Parsing of unstructured documents to create data that can be stored in a structured form is a well established technique. However no parser is perfect and therefore essential data may still be embedded within a document that the parser has failed to discover.
Parsers are typically used to identify entities of specific types occurring within documents. An example of such a parser is one that extracts an entity type, such as, a person (wherein “a person” is the entity type and “John Smith” is an example of an entity), an organisation etc. using some form of rule.
For example a rule that specifies “at least a first and second word beginning with a capital letter followed by “lives in a house”” can be used to identify a name associated with a person entity in a particular document e.g. John Smith lives in a house. Note that simply searching for keywords (e.g. John Smith) is not satisfactory, since the keywords will not find any other person entity in the document (e.g. Joe Bloggs).
However, the same rule will not identify the same name in another context elsewhere in the same document or in another document. For example wherein the context is “is a scientist”—i.e. John Smith is a scientist. Thus, another rule is required to identify the entity in this context.

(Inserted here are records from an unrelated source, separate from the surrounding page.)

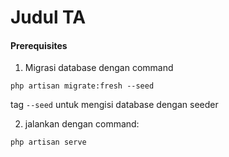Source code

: # **Judul TA** 

#### Prerequisites
1. Migrasi database dengan command
```
php artisan migrate:fresh --seed
```
tag `--seed` untuk mengisi database dengan seeder

2. jalankan dengan command:
```
php artisan serve
```

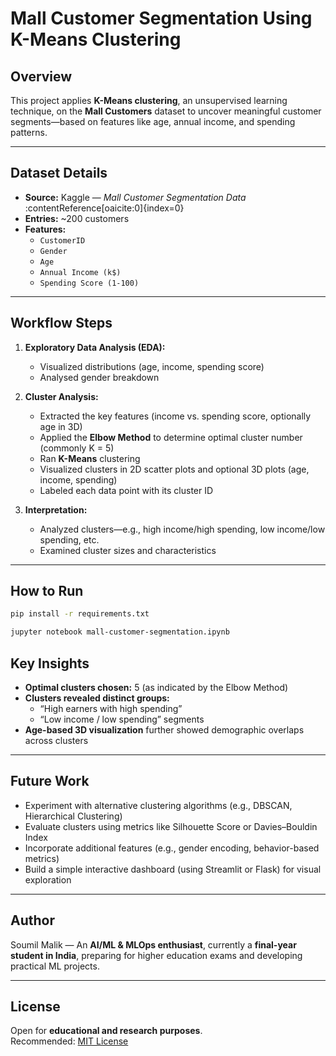 #  Mall Customer Segmentation Using K-Means Clustering

##  Overview
This project applies **K-Means clustering**, an unsupervised learning technique, on the **Mall Customers** dataset to uncover meaningful customer segments—based on features like age, annual income, and spending patterns.

---

##  Dataset Details
- **Source:** Kaggle — *Mall Customer Segmentation Data* :contentReference[oaicite:0]{index=0}  
- **Entries:** ~200 customers  
- **Features:**
  - `CustomerID`
  - `Gender`
  - `Age`
  - `Annual Income (k$)`
  - `Spending Score (1-100)`

---

##  Workflow Steps

1. **Exploratory Data Analysis (EDA):**  
   - Visualized distributions (age, income, spending score)  
   - Analysed gender breakdown  

2. **Cluster Analysis:**
   - Extracted the key features (income vs. spending score, optionally age in 3D)
   - Applied the **Elbow Method** to determine optimal cluster number (commonly K = 5)
   - Ran **K-Means** clustering
   - Visualized clusters in 2D scatter plots and optional 3D plots (age, income, spending)
   - Labeled each data point with its cluster ID

3. **Interpretation:**
   - Analyzed clusters—e.g., high income/high spending, low income/low spending, etc.
   - Examined cluster sizes and characteristics

---

##  How to Run
```bash
pip install -r requirements.txt
```
```bash
jupyter notebook mall-customer-segmentation.ipynb
```

##  Key Insights

- **Optimal clusters chosen:** 5 (as indicated by the Elbow Method)  
- **Clusters revealed distinct groups:**  
  - “High earners with high spending”  
  - “Low income / low spending” segments  
- **Age-based 3D visualization** further showed demographic overlaps across clusters  

---

##  Future Work

- Experiment with alternative clustering algorithms (e.g., DBSCAN, Hierarchical Clustering)  
- Evaluate clusters using metrics like Silhouette Score or Davies–Bouldin Index  
- Incorporate additional features (e.g., gender encoding, behavior-based metrics)  
- Build a simple interactive dashboard (using Streamlit or Flask) for visual exploration  

---

##  Author

Soumil Malik — An **AI/ML & MLOps enthusiast**, currently a **final-year student in India**, preparing for higher education exams and developing practical ML projects.

---

##  License

Open for **educational and research purposes**.  
Recommended: [MIT License](https://opensource.org/licenses/MIT)  

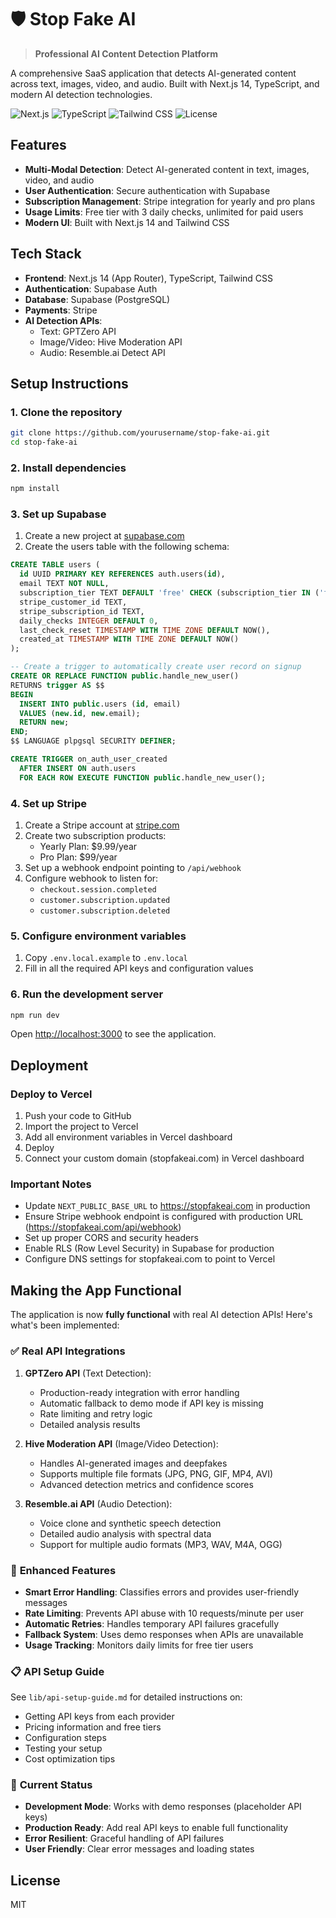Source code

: # 🛡️ Stop Fake AI

> **Professional AI Content Detection Platform**

A comprehensive SaaS application that detects AI-generated content across text, images, video, and audio. Built with Next.js 14, TypeScript, and modern AI detection technologies.

![Next.js](https://img.shields.io/badge/Next.js-14-black?style=flat-square&logo=next.js)
![TypeScript](https://img.shields.io/badge/TypeScript-5-blue?style=flat-square&logo=typescript)
![Tailwind CSS](https://img.shields.io/badge/Tailwind-CSS-38B2AC?style=flat-square&logo=tailwind-css)
![License](https://img.shields.io/badge/License-MIT-green?style=flat-square)

## Features

- **Multi-Modal Detection**: Detect AI-generated content in text, images, video, and audio
- **User Authentication**: Secure authentication with Supabase
- **Subscription Management**: Stripe integration for yearly and pro plans
- **Usage Limits**: Free tier with 3 daily checks, unlimited for paid users
- **Modern UI**: Built with Next.js 14 and Tailwind CSS

## Tech Stack

- **Frontend**: Next.js 14 (App Router), TypeScript, Tailwind CSS
- **Authentication**: Supabase Auth
- **Database**: Supabase (PostgreSQL)
- **Payments**: Stripe
- **AI Detection APIs**:
  - Text: GPTZero API
  - Image/Video: Hive Moderation API
  - Audio: Resemble.ai Detect API

## Setup Instructions

### 1. Clone the repository

```bash
git clone https://github.com/yourusername/stop-fake-ai.git
cd stop-fake-ai
```

### 2. Install dependencies

```bash
npm install
```

### 3. Set up Supabase

1. Create a new project at [supabase.com](https://supabase.com)
2. Create the users table with the following schema:

```sql
CREATE TABLE users (
  id UUID PRIMARY KEY REFERENCES auth.users(id),
  email TEXT NOT NULL,
  subscription_tier TEXT DEFAULT 'free' CHECK (subscription_tier IN ('free', 'yearly', 'pro')),
  stripe_customer_id TEXT,
  stripe_subscription_id TEXT,
  daily_checks INTEGER DEFAULT 0,
  last_check_reset TIMESTAMP WITH TIME ZONE DEFAULT NOW(),
  created_at TIMESTAMP WITH TIME ZONE DEFAULT NOW()
);

-- Create a trigger to automatically create user record on signup
CREATE OR REPLACE FUNCTION public.handle_new_user()
RETURNS trigger AS $$
BEGIN
  INSERT INTO public.users (id, email)
  VALUES (new.id, new.email);
  RETURN new;
END;
$$ LANGUAGE plpgsql SECURITY DEFINER;

CREATE TRIGGER on_auth_user_created
  AFTER INSERT ON auth.users
  FOR EACH ROW EXECUTE FUNCTION public.handle_new_user();
```

### 4. Set up Stripe

1. Create a Stripe account at [stripe.com](https://stripe.com)
2. Create two subscription products:
   - Yearly Plan: $9.99/year
   - Pro Plan: $99/year
3. Set up a webhook endpoint pointing to `/api/webhook`
4. Configure webhook to listen for:
   - `checkout.session.completed`
   - `customer.subscription.updated`
   - `customer.subscription.deleted`

### 5. Configure environment variables

1. Copy `.env.local.example` to `.env.local`
2. Fill in all the required API keys and configuration values

### 6. Run the development server

```bash
npm run dev
```

Open [http://localhost:3000](http://localhost:3000) to see the application.

## Deployment

### Deploy to Vercel

1. Push your code to GitHub
2. Import the project to Vercel
3. Add all environment variables in Vercel dashboard
4. Deploy
5. Connect your custom domain (stopfakeai.com) in Vercel dashboard

### Important Notes

- Update `NEXT_PUBLIC_BASE_URL` to https://stopfakeai.com in production
- Ensure Stripe webhook endpoint is configured with production URL (https://stopfakeai.com/api/webhook)
- Set up proper CORS and security headers
- Enable RLS (Row Level Security) in Supabase for production
- Configure DNS settings for stopfakeai.com to point to Vercel

## Making the App Functional

The application is now **fully functional** with real AI detection APIs! Here's what's been implemented:

### ✅ **Real API Integrations**

1. **GPTZero API** (Text Detection):
   - Production-ready integration with error handling
   - Automatic fallback to demo mode if API key is missing
   - Rate limiting and retry logic
   - Detailed analysis results

2. **Hive Moderation API** (Image/Video Detection):
   - Handles AI-generated images and deepfakes
   - Supports multiple file formats (JPG, PNG, GIF, MP4, AVI)
   - Advanced detection metrics and confidence scores

3. **Resemble.ai API** (Audio Detection):
   - Voice clone and synthetic speech detection
   - Detailed audio analysis with spectral data
   - Support for multiple audio formats (MP3, WAV, M4A, OGG)

### 🔧 **Enhanced Features**

- **Smart Error Handling**: Classifies errors and provides user-friendly messages
- **Rate Limiting**: Prevents API abuse with 10 requests/minute per user
- **Automatic Retries**: Handles temporary API failures gracefully
- **Fallback System**: Uses demo responses when APIs are unavailable
- **Usage Tracking**: Monitors daily limits for free tier users

### 📋 **API Setup Guide**

See `lib/api-setup-guide.md` for detailed instructions on:
- Getting API keys from each provider
- Pricing information and free tiers
- Configuration steps
- Testing your setup
- Cost optimization tips

### 🚀 **Current Status**

- **Development Mode**: Works with demo responses (placeholder API keys)
- **Production Ready**: Add real API keys to enable full functionality
- **Error Resilient**: Graceful handling of API failures
- **User Friendly**: Clear error messages and loading states

## License

MIT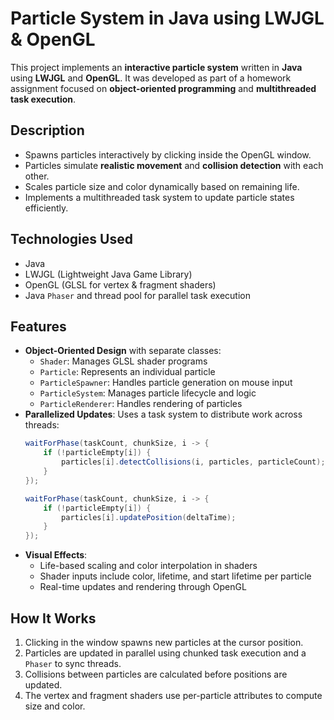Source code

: # Particle System in Java using LWJGL & OpenGL

This project implements an **interactive particle system** written in **Java** using **LWJGL** and **OpenGL**. It was developed as part of a homework assignment focused on **object-oriented programming** and **multithreaded task execution**.

## Description

- Spawns particles interactively by clicking inside the OpenGL window.
- Particles simulate **realistic movement** and **collision detection** with each other.
- Scales particle size and color dynamically based on remaining life.
- Implements a multithreaded task system to update particle states efficiently.

## Technologies Used

- Java
- LWJGL (Lightweight Java Game Library)
- OpenGL (GLSL for vertex & fragment shaders)
- Java `Phaser` and thread pool for parallel task execution

## Features

- **Object-Oriented Design** with separate classes:
  - `Shader`: Manages GLSL shader programs
  - `Particle`: Represents an individual particle
  - `ParticleSpawner`: Handles particle generation on mouse input
  - `ParticleSystem`: Manages particle lifecycle and logic
  - `ParticleRenderer`: Handles rendering of particles
- **Parallelized Updates**: Uses a task system to distribute work across threads:
  ```java
  waitForPhase(taskCount, chunkSize, i -> {
      if (!particleEmpty[i]) {
          particles[i].detectCollisions(i, particles, particleCount);
      }
  });

  waitForPhase(taskCount, chunkSize, i -> {
      if (!particleEmpty[i]) {
          particles[i].updatePosition(deltaTime);
      }
  });
  ```
- **Visual Effects**:
  - Life-based scaling and color interpolation in shaders
  - Shader inputs include color, lifetime, and start lifetime per particle
  - Real-time updates and rendering through OpenGL

## How It Works

1. Clicking in the window spawns new particles at the cursor position.
2. Particles are updated in parallel using chunked task execution and a `Phaser` to sync threads.
3. Collisions between particles are calculated before positions are updated.
4. The vertex and fragment shaders use per-particle attributes to compute size and color.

A prior art solution to this problem is to provide for manual identification of missed entities and then to update a rule set with a rule that can find the missed entity. Disadvantageously, this is an overhead and also, a user undertaking manual identification can make errors by creating a rule that incorrectly identifies an entity (e.g. an entity of an entity type person is identified as an entity type of organisation).
Another prior art solution is to use a database of known entities (e.g. a database of known names) to identify an entity in a document. However, disadvantageously, creating a database of known entities is a very laborious task and needs continual maintenance (e.g. for updates, deletion etc.).